On top of that, my dad was horrible with finances. My mother often would grow angry at how my father would recklessly spend our money. Sure, he earned it but he never bothered to take a deep look at how he was using it. And when he got laid off, he had some savings from their retirement plan but it wasn’t enough. Shortly thereafter as a result of having very poor habits and a lack of control on his spending, he quickly ran through all that money, leaving him a broke man, dependent upon my mother.

My mother wasn’t that great at saving neither. Although she did try to manage to family finances, she did waste a lot too on superfluous junk. We had so much junk everywhere that never worked. I felt my mother was someone who was definitely a product of being brainwashed from television or stupid magazine articles. Obviously, things became worse when she ended up being the sole bread winner once my dad had his stroke but I felt she could’ve done more early on with her life.
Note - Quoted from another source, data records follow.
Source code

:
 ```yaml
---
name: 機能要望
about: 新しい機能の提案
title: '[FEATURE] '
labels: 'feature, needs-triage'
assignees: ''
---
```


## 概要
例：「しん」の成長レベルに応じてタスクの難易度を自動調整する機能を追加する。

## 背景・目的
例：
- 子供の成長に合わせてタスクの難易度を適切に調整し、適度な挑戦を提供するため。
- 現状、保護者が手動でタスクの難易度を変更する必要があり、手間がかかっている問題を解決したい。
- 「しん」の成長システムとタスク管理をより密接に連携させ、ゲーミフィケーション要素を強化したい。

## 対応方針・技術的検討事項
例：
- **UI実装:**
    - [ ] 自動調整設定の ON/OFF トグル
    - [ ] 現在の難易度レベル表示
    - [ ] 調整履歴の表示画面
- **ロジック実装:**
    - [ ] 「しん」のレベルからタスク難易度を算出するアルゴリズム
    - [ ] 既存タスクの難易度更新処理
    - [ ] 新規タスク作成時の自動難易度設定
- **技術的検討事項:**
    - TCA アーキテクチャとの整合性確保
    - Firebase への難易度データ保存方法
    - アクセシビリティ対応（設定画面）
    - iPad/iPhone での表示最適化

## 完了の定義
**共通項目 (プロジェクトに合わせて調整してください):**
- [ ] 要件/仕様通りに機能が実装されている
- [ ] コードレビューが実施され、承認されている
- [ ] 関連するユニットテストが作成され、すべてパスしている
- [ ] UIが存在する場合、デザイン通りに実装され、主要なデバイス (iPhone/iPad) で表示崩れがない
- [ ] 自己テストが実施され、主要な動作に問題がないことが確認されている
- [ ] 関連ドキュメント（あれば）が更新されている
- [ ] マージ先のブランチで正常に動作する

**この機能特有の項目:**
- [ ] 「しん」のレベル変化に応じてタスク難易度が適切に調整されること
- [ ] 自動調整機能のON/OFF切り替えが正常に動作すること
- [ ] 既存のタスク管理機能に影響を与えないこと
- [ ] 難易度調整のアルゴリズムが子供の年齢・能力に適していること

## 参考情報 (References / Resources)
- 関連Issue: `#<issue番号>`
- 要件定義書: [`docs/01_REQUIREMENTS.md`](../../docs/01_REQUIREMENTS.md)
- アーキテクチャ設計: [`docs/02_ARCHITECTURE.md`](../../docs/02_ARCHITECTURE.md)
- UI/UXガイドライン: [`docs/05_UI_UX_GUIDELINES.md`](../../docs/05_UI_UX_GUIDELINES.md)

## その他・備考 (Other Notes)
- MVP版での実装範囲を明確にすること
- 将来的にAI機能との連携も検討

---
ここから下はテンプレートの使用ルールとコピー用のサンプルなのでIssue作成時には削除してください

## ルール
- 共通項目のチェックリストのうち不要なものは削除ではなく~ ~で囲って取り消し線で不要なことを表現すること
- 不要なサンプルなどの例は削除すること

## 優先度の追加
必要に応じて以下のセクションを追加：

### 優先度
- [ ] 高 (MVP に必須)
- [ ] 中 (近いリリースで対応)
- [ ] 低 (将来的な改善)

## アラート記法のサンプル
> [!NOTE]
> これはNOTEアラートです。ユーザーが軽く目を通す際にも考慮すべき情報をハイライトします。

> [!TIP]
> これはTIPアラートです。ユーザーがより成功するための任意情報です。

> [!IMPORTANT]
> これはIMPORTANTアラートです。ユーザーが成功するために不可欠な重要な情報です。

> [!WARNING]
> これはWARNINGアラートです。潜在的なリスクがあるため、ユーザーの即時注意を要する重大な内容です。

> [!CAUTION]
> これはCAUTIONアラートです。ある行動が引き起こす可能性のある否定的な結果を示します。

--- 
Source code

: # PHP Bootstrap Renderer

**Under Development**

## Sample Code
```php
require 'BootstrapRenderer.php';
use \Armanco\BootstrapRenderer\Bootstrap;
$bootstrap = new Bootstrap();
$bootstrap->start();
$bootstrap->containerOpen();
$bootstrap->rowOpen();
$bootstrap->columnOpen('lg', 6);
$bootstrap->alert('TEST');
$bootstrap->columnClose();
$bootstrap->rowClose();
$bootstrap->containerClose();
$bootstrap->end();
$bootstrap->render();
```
Of course, all this is really tough to preach considering how everyone handles things differently. It’s easy to be away and describe what people ought to do whereas doing those things can be a lot tougher. That said, what’s important in this is to recognize the core problems through these harsh life lessons.

For me feeling that threat of companies being unstable (especially after witnessing things like Lehman Shock in Japan), the poor support from the government, the utter madness of our government leaders (not just the US but virtually every government in existence), etc. I simply came to the conclusion that you can only depend upon yourself.

And in depending upon yourself, you have to make sure you can survive in that environment. In my case, surviving means keeping on top of things, remaining relevant, staying lean and hungry even when the money is floating around, never truly getting too comfortable and keeping my ear very close to the ground. The abstract part of staying up to date in order to help progress technology is a nice ideal, but the reality of staying up to date really is about making sure you can survive every day.

At the end of the day, I still love the tech industry because I’ve managed to have a decent career and lived far better than if I had become an English teacher in Japan. But there are so many days where you look at what you’re doing and feel a great deal of shame. I mean, you being alive at a job implies that someone else doesn’t have that spot.

But you can’t live like that. Instead, you just keep pushing forward, recognize your mistakes, learn, admit when you’re wrong, embrace failure, realize that there’s always going to be someone far more intelligent than you and not taking things for granted. If you can follow those rules along with using simple common sense, you won’t have to worry. It all comes naturally.